Audit-only rollout: preview, then enforce

Roll a new catalogue out by running it in passthrough_only_audit mode first; collect the tool_rule_warning audit entries; once the false-positive rate is acceptable, switch to the default mode.

import { preset_run_command, tool_hooks_mode_passthrough_only_audit } from "std/tool_hooks"

pipeline default(task) {
  let run_command = preset_run_command({
    stacks: ["python"],
    mode: tool_hooks_mode_passthrough_only_audit,
    inner: { args -> shell(args.command) },
  })
  let result = agent_loop(task, {tools: {tools: [{name: "run_command", handler: run_command}]}})
  let audits = lifecycle_audit_log_take()
  let warnings = audits |> filter({ a -> a.kind == "tool_rule_warning" })
  log("matched (audit-only): " + to_string(len(warnings)))
}

lifecycle_audit_log_take() drains the in-memory buffer; combine with your transcript persistence to retain the rule-firings beyond the pipeline run.

Preview without executing

Omit inner to get decision envelopes back without running anything. Useful for unit tests, dry-runs, and replaying a transcript with different rule shapes:

import { preset_run_command } from "std/tool_hooks"

pipeline default() {
  let preview = preset_run_command({stacks: ["rust"]})
  let envelope = preview("cargo build --release")
  log(envelope.action)        // "rewrite"
  log(envelope.command)       // "cargo build --release --target-dir target-shared"
  log(envelope.rule_id)       // "rust.cargo.target_dir_conflict"
  log(envelope.severity)      // "warning"
}

Audit + reminder side effects still fire in preview mode, so a test asserting on lifecycle_audit_log_take() sees the rule firings even though no command actually executed.
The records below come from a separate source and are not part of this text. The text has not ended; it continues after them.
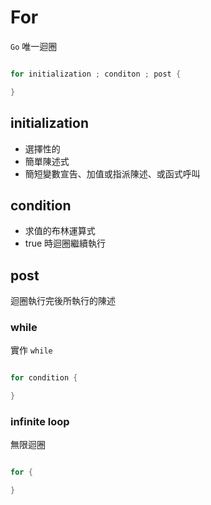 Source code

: # For

`Go` 唯一迴圈

```go

for initialization ; conditon ; post {

}

```

## initialization

* 選擇性的
* 簡單陳述式
* 簡短變數宣告、加值或指派陳述、或函式呼叫

## condition

* 求值的布林運算式
* true 時迴圈繼續執行

## post

迴圈執行完後所執行的陳述

### while

實作 `while`

```go

for condition {

}

```

### infinite loop

無限迴圈

```go

for {

}

```
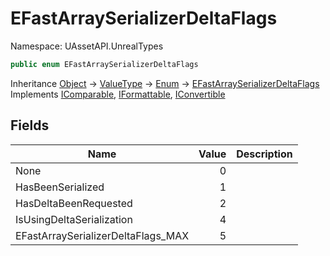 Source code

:# EFastArraySerializerDeltaFlags

Namespace: UAssetAPI.UnrealTypes

```csharp
public enum EFastArraySerializerDeltaFlags
```

Inheritance [Object](https://docs.microsoft.com/en-us/dotnet/api/system.object) → [ValueType](https://docs.microsoft.com/en-us/dotnet/api/system.valuetype) → [Enum](https://docs.microsoft.com/en-us/dotnet/api/system.enum) → [EFastArraySerializerDeltaFlags](./uassetapi.unrealtypes.efastarrayserializerdeltaflags.md)<br>
Implements [IComparable](https://docs.microsoft.com/en-us/dotnet/api/system.icomparable), [IFormattable](https://docs.microsoft.com/en-us/dotnet/api/system.iformattable), [IConvertible](https://docs.microsoft.com/en-us/dotnet/api/system.iconvertible)

## Fields

| Name | Value | Description |
| --- | --: | --- |
| None | 0 |  |
| HasBeenSerialized | 1 |  |
| HasDeltaBeenRequested | 2 |  |
| IsUsingDeltaSerialization | 4 |  |
| EFastArraySerializerDeltaFlags_MAX | 5 |  |
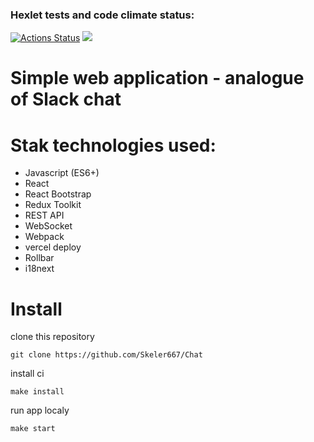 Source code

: ### Hexlet tests and code climate status:
[![Actions Status](https://github.com/Skeler667/frontend-project-12/workflows/hexlet-check/badge.svg)](https://github.com/Skeler667/frontend-project-12/actions)
<a href="https://codeclimate.com/github/Skeler667/Chat/maintainability"><img src="https://api.codeclimate.com/v1/badges/c777e5c44cc84eba2aac/maintainability" /></a>

# Simple web application - analogue of Slack chat

# Stak technologies used:

- Javascript (ES6+)
- React
- React Bootstrap
- Redux Toolkit
- REST API
- WebSocket
- Webpack
- vercel deploy
- Rollbar
- i18next

# Install

clone this repository
```
git clone https://github.com/Skeler667/Chat
```

install ci
```
make install
```

run app localy
```
make start
```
Composing with register_tool_hook

preset_run_command is the in-tool wrapper for run_command-shaped tools. The general register_tool_hook surface still applies around every dispatch, including run_command. Both layers compose cleanly — preset rewrites happen inside the handler, while register_tool_hook PreToolUse / PostToolUse fire around it:

import { preset_run_command } from "std/tool_hooks"

pipeline default(task) {
  register_tool_hook({pattern: "*", max_output: 4000})

  let run_command = preset_run_command({
    stacks: ["rust"],
    inner: { args -> shell(args.command) },
  })
  agent_loop(task, {tools: {tools: [{name: "run_command", handler: run_command}]}})
}

That gives you "catalogue-driven safety inside the handler, output caps and pattern bans outside the handler" in eleven lines.